Search the entries below for "change", and copy each line where it appears.

━━━━━━━━━━━━━━━━━━━━━━━━━━━━━━

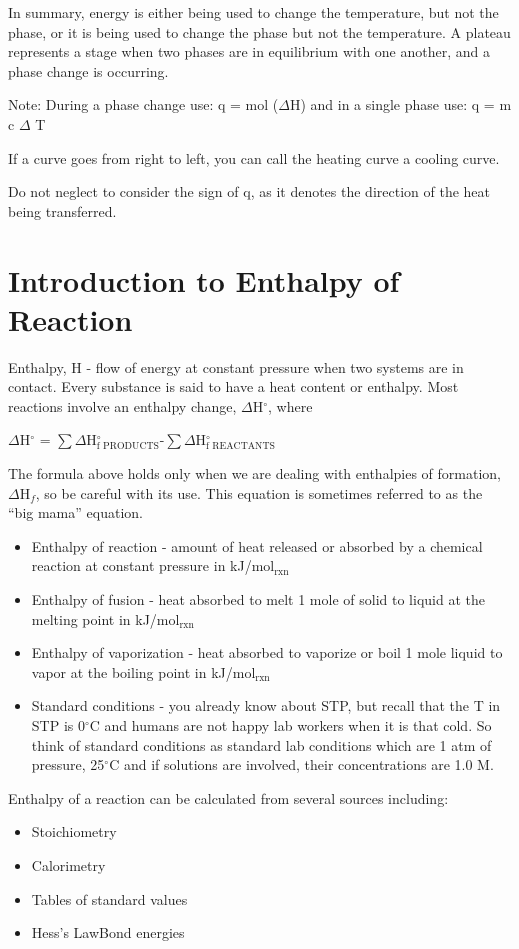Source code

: \documentclass[../chem.tex]{subfiles}
\begin{document}
In summary, energy is either being used to change the temperature, but not the phase, or it is being used to change the phase but not the temperature. A plateau represents a stage when two phases are in equilibrium with one another, and a phase change is occurring.

Note: During a phase change use: q = mol ($\Delta$H) and in a single phase use: q = m c $\Delta$ T

If a curve goes from right to left, you can call the heating curve a cooling curve.

Do not neglect to consider the sign of q, as it denotes the direction of the heat being transferred.
\section{Introduction to Enthalpy of Reaction}
Enthalpy, H - flow of energy at constant pressure when two systems are in contact. Every substance is said to have a heat content or enthalpy. Most reactions involve an enthalpy change, $\Delta$H$^{\circ}$, where 
\begin{center}
    $\Delta$H$^{\circ}$ = $\sum\Delta$H$^{\circ}_{\text{f PRODUCTS}}$-$\sum\Delta$H$^{\circ}_{\text{f REACTANTS}}$
\end{center}

The formula above holds only when we are dealing with enthalpies of formation, $\Delta$H$_f$, so be careful with its use. This equation is sometimes referred to as the ``big mama'' equation.
\begin{itemize}
    \item Enthalpy of reaction - amount of heat released or absorbed by a chemical reaction at constant pressure in kJ/mol$_{\text{rxn}}$
    \item Enthalpy of fusion - heat absorbed to melt 1 mole of solid to liquid at the melting point in kJ/mol$_{\text{rxn}}$
    \item Enthalpy of vaporization - heat absorbed to vaporize or boil 1 mole liquid to vapor at the boiling point in kJ/mol$_{\text{rxn}}$
    \item Standard conditions - you already know about STP, but recall that the T in STP is 0$^{\circ}$C and humans are not happy lab workers when it is that cold. So think of standard conditions as standard lab conditions which are 1 atm of pressure, 25$^{\circ}$C and if solutions are involved, their concentrations are 1.0 M.
\end{itemize}

Enthalpy of a reaction can be calculated from several sources including:
\begin{itemize}
    \item Stoichiometry
    \item Calorimetry
    \item Tables of standard values 
    \item Hess's LawBond energies
\end{itemize}
\end{document}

━━━━━━━━━━━━━━━━━━━━━━━━━━━━━━

◆ **RESPONSE AREA**:
In summary, energy is either being used to change the temperature, but not the phase, or it is being used to change the phase but not the temperature. A plateau represents a stage when two phases are in equilibrium with one another, and a phase change is occurring.
Note: During a phase change use: q = mol ($\Delta$H) and in a single phase use: q = m c $\Delta$ T
Enthalpy, H - flow of energy at constant pressure when two systems are in contact. Every substance is said to have a heat content or enthalpy. Most reactions involve an enthalpy change, $\Delta$H$^{\circ}$, where 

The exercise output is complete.